Task prompt:
Pictures stay out. Extract the lines below from the first one through the line with "the target? |", both included.

Plain-text document sources:

-- Opening Marker --

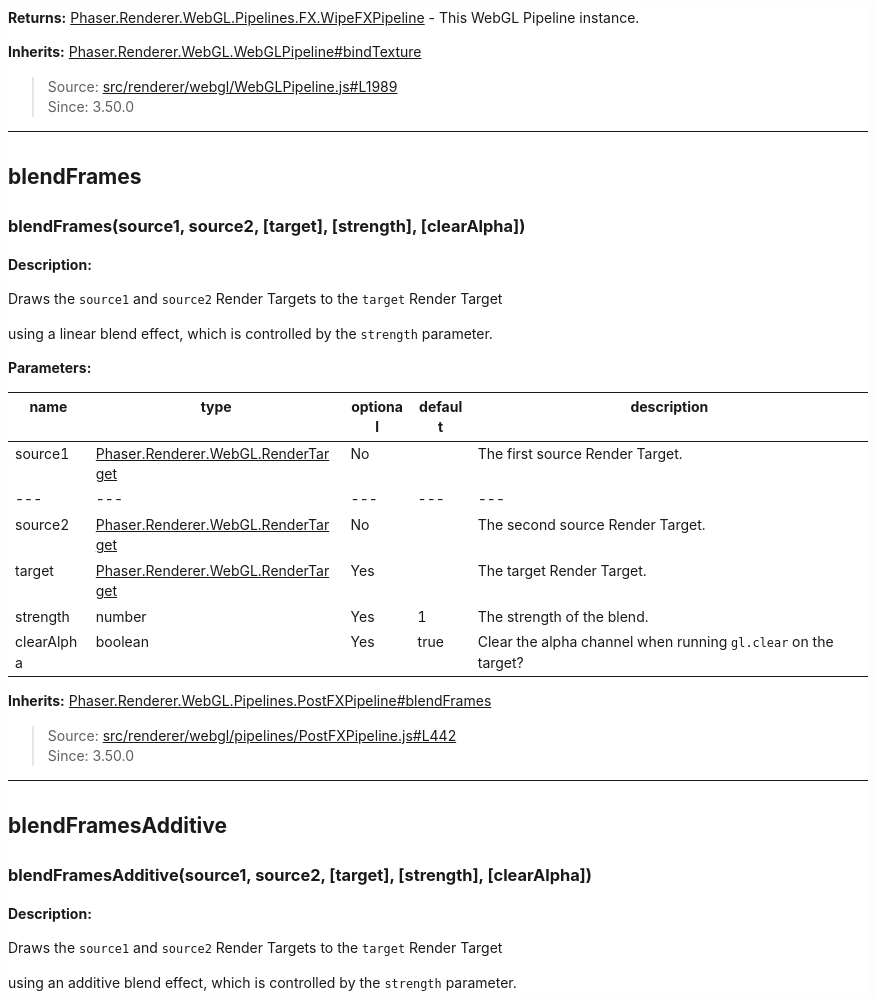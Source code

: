 **Returns:** [Phaser.Renderer.WebGL.Pipelines.FX.WipeFXPipeline](renderer-webgl-pipelines-fx-wipefxpipeline.md) - This WebGL Pipeline instance.

**Inherits:** [Phaser.Renderer.WebGL.WebGLPipeline#bindTexture](renderer-webgl-webglpipeline.md)

> Source: [src/renderer/webgl/WebGLPipeline.js#L1989](https://github.com/phaserjs/phaser/blob/v3.87.0/src/renderer/webgl/WebGLPipeline.js#L1989)  
> Since: 3.50.0

---

## blendFrames

### <instance> blendFrames(source1, source2, [target], [strength], [clearAlpha])

**Description:**

Draws the `source1` and `source2` Render Targets to the `target` Render Target

using a linear blend effect, which is controlled by the `strength` parameter.

**Parameters:**

| name | type | optional | default | description |
| --- | --- | --- | --- | --- |
| source1 | [Phaser.Renderer.WebGL.RenderTarget](renderer-webgl-rendertarget.md) | No |  | The first source Render Target. |
| --- | --- | --- | --- | --- |
| source2 | [Phaser.Renderer.WebGL.RenderTarget](renderer-webgl-rendertarget.md) | No |  | The second source Render Target. |
| target | [Phaser.Renderer.WebGL.RenderTarget](renderer-webgl-rendertarget.md) | Yes |  | The target Render Target. |
| strength | number | Yes | 1 | The strength of the blend. |
| clearAlpha | boolean | Yes | true | Clear the alpha channel when running `gl.clear` on the target? |

**Inherits:** [Phaser.Renderer.WebGL.Pipelines.PostFXPipeline#blendFrames](renderer-webgl-pipelines-postfxpipeline.md)

> Source: [src/renderer/webgl/pipelines/PostFXPipeline.js#L442](https://github.com/phaserjs/phaser/blob/v3.87.0/src/renderer/webgl/pipelines/PostFXPipeline.js#L442)  
> Since: 3.50.0

---

## blendFramesAdditive

### <instance> blendFramesAdditive(source1, source2, [target], [strength], [clearAlpha])

**Description:**

Draws the `source1` and `source2` Render Targets to the `target` Render Target

using an additive blend effect, which is controlled by the `strength` parameter.
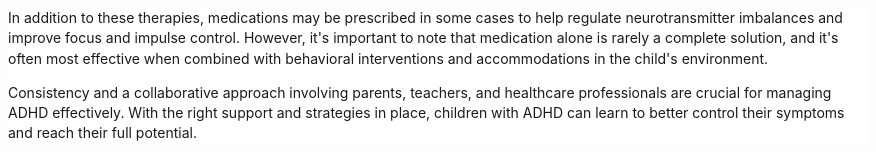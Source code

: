 In addition to these therapies, medications may be prescribed in some cases to help regulate neurotransmitter imbalances and improve focus and impulse control. However, it's important to note that medication alone is rarely a complete solution, and it's often most effective when combined with behavioral interventions and accommodations in the child's environment.

Consistency and a collaborative approach involving parents, teachers, and healthcare professionals are crucial for managing ADHD effectively. With the right support and strategies in place, children with ADHD can learn to better control their symptoms and reach their full potential.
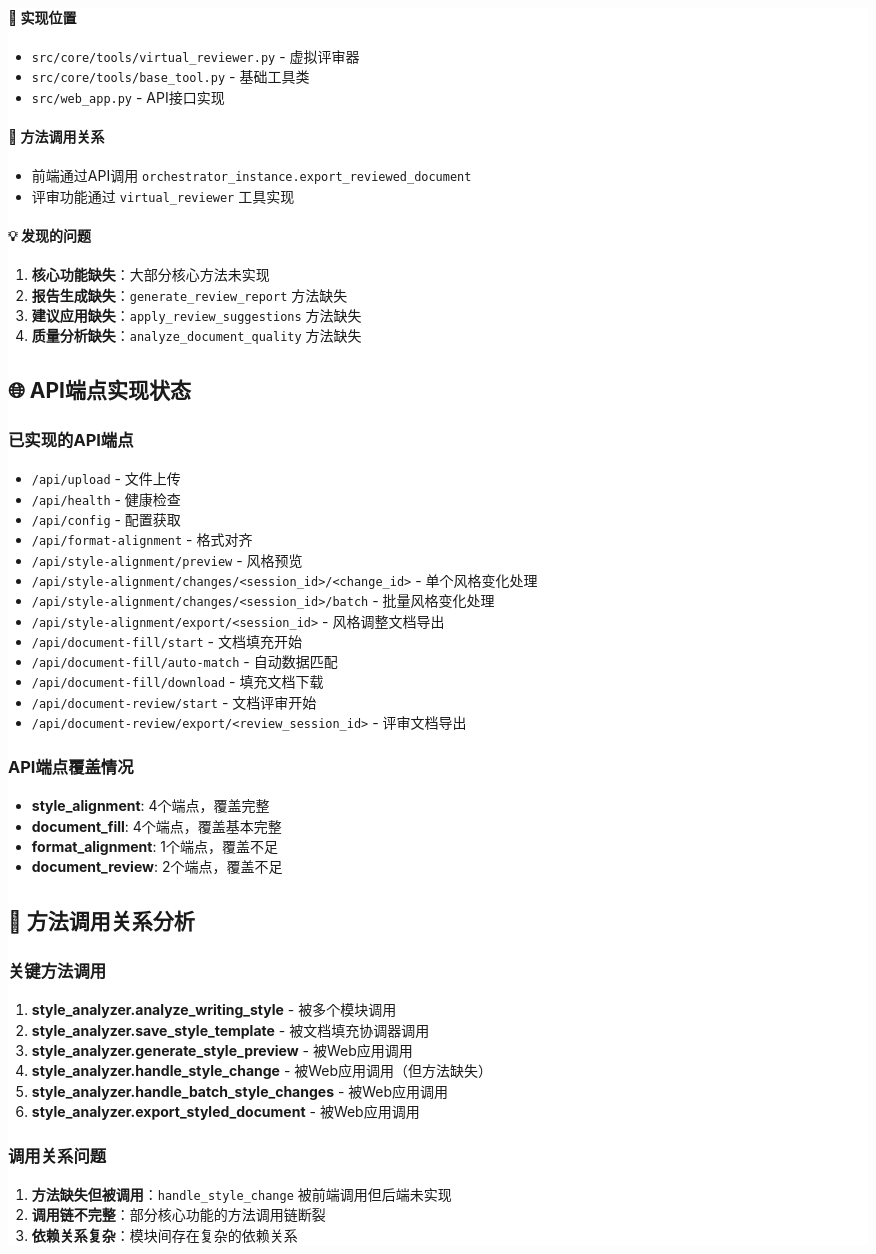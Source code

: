#### 📍 实现位置
- `src/core/tools/virtual_reviewer.py` - 虚拟评审器
- `src/core/tools/base_tool.py` - 基础工具类
- `src/web_app.py` - API接口实现

#### 🔗 方法调用关系
- 前端通过API调用 `orchestrator_instance.export_reviewed_document`
- 评审功能通过 `virtual_reviewer` 工具实现

#### 💡 发现的问题
1. **核心功能缺失**：大部分核心方法未实现
2. **报告生成缺失**：`generate_review_report` 方法缺失
3. **建议应用缺失**：`apply_review_suggestions` 方法缺失
4. **质量分析缺失**：`analyze_document_quality` 方法缺失

## 🌐 API端点实现状态

### 已实现的API端点
- `/api/upload` - 文件上传
- `/api/health` - 健康检查
- `/api/config` - 配置获取
- `/api/format-alignment` - 格式对齐
- `/api/style-alignment/preview` - 风格预览
- `/api/style-alignment/changes/<session_id>/<change_id>` - 单个风格变化处理
- `/api/style-alignment/changes/<session_id>/batch` - 批量风格变化处理
- `/api/style-alignment/export/<session_id>` - 风格调整文档导出
- `/api/document-fill/start` - 文档填充开始
- `/api/document-fill/auto-match` - 自动数据匹配
- `/api/document-fill/download` - 填充文档下载
- `/api/document-review/start` - 文档评审开始
- `/api/document-review/export/<review_session_id>` - 评审文档导出

### API端点覆盖情况
- **style_alignment**: 4个端点，覆盖完整
- **document_fill**: 4个端点，覆盖基本完整
- **format_alignment**: 1个端点，覆盖不足
- **document_review**: 2个端点，覆盖不足

## 🔗 方法调用关系分析

### 关键方法调用
1. **style_analyzer.analyze_writing_style** - 被多个模块调用
2. **style_analyzer.save_style_template** - 被文档填充协调器调用
3. **style_analyzer.generate_style_preview** - 被Web应用调用
4. **style_analyzer.handle_style_change** - 被Web应用调用（但方法缺失）
5. **style_analyzer.handle_batch_style_changes** - 被Web应用调用
6. **style_analyzer.export_styled_document** - 被Web应用调用

### 调用关系问题
1. **方法缺失但被调用**：`handle_style_change` 被前端调用但后端未实现
2. **调用链不完整**：部分核心功能的方法调用链断裂
3. **依赖关系复杂**：模块间存在复杂的依赖关系

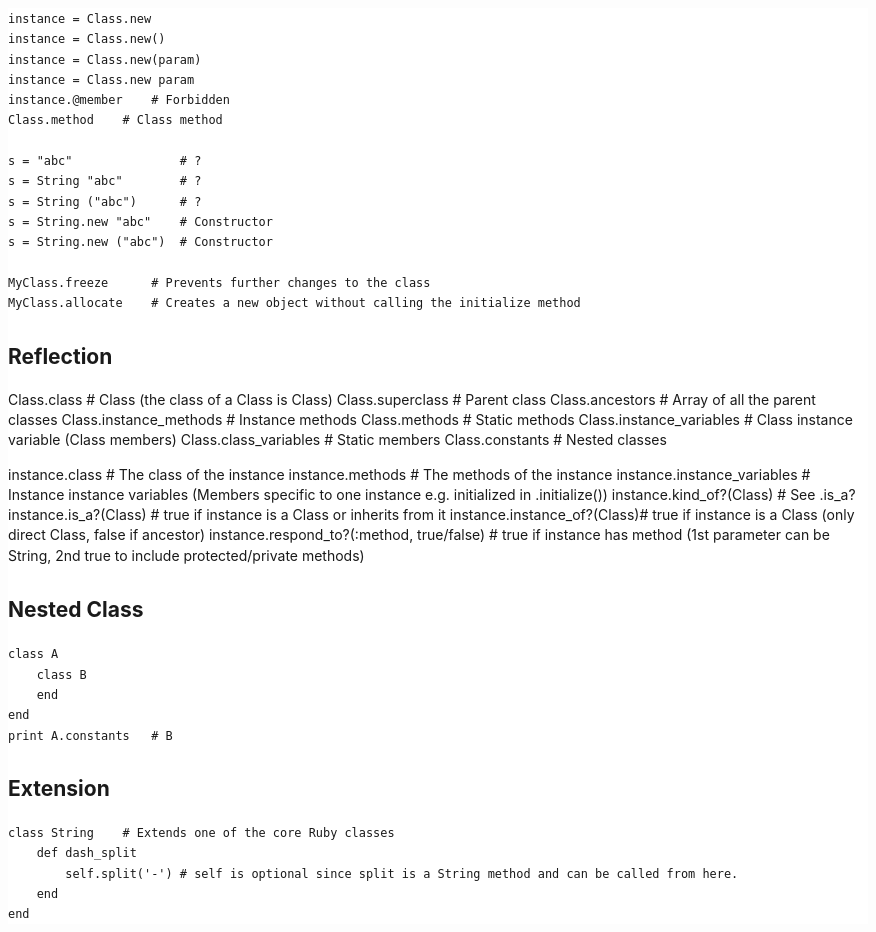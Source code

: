 	instance = Class.new
	instance = Class.new()
	instance = Class.new(param)
	instance = Class.new param
	instance.@member	# Forbidden
	Class.method	# Class method
	
	s = "abc"				# ?
	s = String "abc"		# ?
	s = String ("abc")		# ?
	s = String.new "abc"	# Constructor
	s = String.new ("abc")	# Constructor

	MyClass.freeze		# Prevents further changes to the class
	MyClass.allocate	# Creates a new object without calling the initialize method

## Reflection
Class.class					# Class (the class of a Class is Class)
Class.superclass			# Parent class
Class.ancestors				# Array of all the parent classes
Class.instance_methods		# Instance methods
Class.methods				# Static methods
Class.instance_variables	# Class instance variable (Class members)
Class.class_variables		# Static members
Class.constants				# Nested classes

instance.class				# The class of the instance
instance.methods			# The methods of the instance
instance.instance_variables	# Instance instance variables (Members specific to one instance e.g. initialized in .initialize())
instance.kind_of?(Class)	# See .is_a?
instance.is_a?(Class)		# true if instance is a Class or inherits from it
instance.instance_of?(Class)# true if instance is a Class (only direct Class, false if ancestor)
instance.respond_to?(:method, true/false) # true if instance has method (1st parameter can be String, 2nd true to include protected/private methods)


## Nested Class
	class A
		class B
		end
	end
	print A.constants	# B

## Extension
	class String	# Extends one of the core Ruby classes
		def dash_split
			self.split('-')	# self is optional since split is a String method and can be called from here.
		end
	end
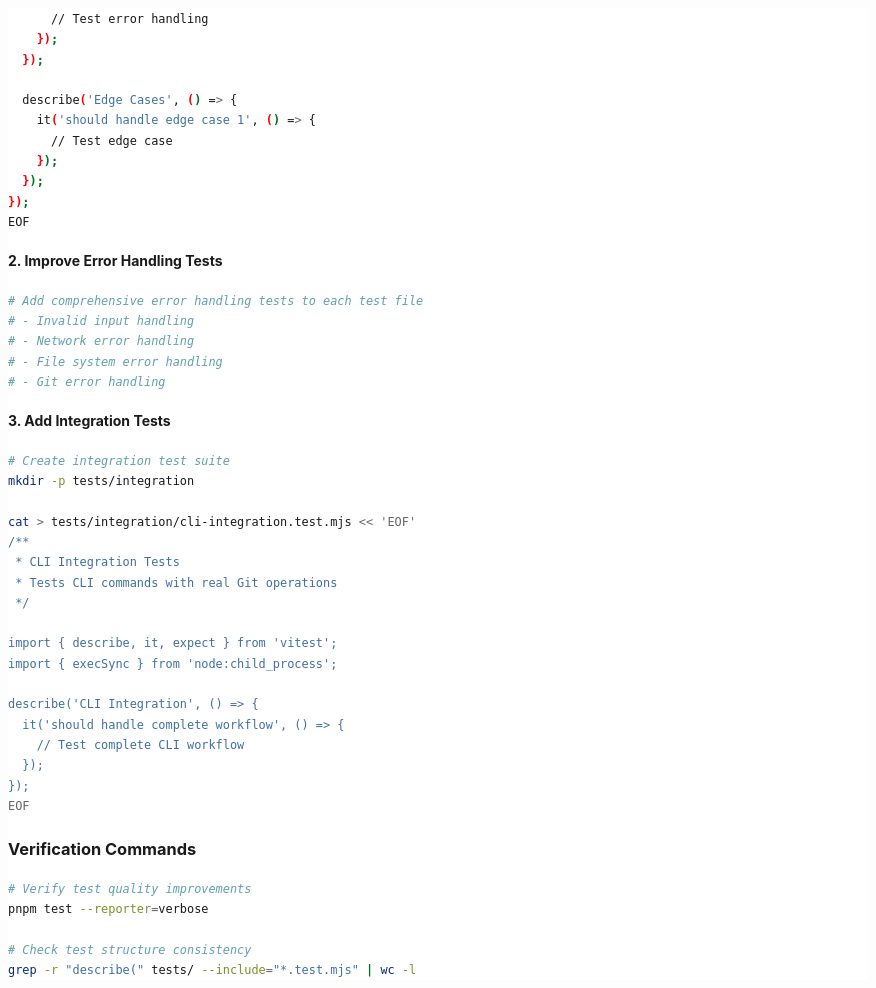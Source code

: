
 ```bash
      // Test error handling
    });
  });

  describe('Edge Cases', () => {
    it('should handle edge case 1', () => {
      // Test edge case
    });
  });
});
EOF
```

#### 2. Improve Error Handling Tests
```bash
# Add comprehensive error handling tests to each test file
# - Invalid input handling
# - Network error handling
# - File system error handling
# - Git error handling
```

#### 3. Add Integration Tests
```bash
# Create integration test suite
mkdir -p tests/integration

cat > tests/integration/cli-integration.test.mjs << 'EOF'
/**
 * CLI Integration Tests
 * Tests CLI commands with real Git operations
 */

import { describe, it, expect } from 'vitest';
import { execSync } from 'node:child_process';

describe('CLI Integration', () => {
  it('should handle complete workflow', () => {
    // Test complete CLI workflow
  });
});
EOF
```

### Verification Commands
```bash
# Verify test quality improvements
pnpm test --reporter=verbose

# Check test structure consistency
grep -r "describe(" tests/ --include="*.test.mjs" | wc -l
```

-- Closing Marker --

Solution for this task:
Source code

: **Returns:** [Phaser.Renderer.WebGL.Pipelines.FX.WipeFXPipeline](renderer-webgl-pipelines-fx-wipefxpipeline.md) - This WebGL Pipeline instance.

**Inherits:** [Phaser.Renderer.WebGL.WebGLPipeline#bindTexture](renderer-webgl-webglpipeline.md)

> Source: [src/renderer/webgl/WebGLPipeline.js#L1989](https://github.com/phaserjs/phaser/blob/v3.87.0/src/renderer/webgl/WebGLPipeline.js#L1989)  
> Since: 3.50.0

---

## blendFrames

### <instance> blendFrames(source1, source2, [target], [strength], [clearAlpha])

**Description:**

Draws the `source1` and `source2` Render Targets to the `target` Render Target

using a linear blend effect, which is controlled by the `strength` parameter.

**Parameters:**

| name | type | optional | default | description |
| --- | --- | --- | --- | --- |
| source1 | [Phaser.Renderer.WebGL.RenderTarget](renderer-webgl-rendertarget.md) | No |  | The first source Render Target. |
| --- | --- | --- | --- | --- |
| source2 | [Phaser.Renderer.WebGL.RenderTarget](renderer-webgl-rendertarget.md) | No |  | The second source Render Target. |
| target | [Phaser.Renderer.WebGL.RenderTarget](renderer-webgl-rendertarget.md) | Yes |  | The target Render Target. |
| strength | number | Yes | 1 | The strength of the blend. |
| clearAlpha | boolean | Yes | true | Clear the alpha channel when running `gl.clear` on the target? |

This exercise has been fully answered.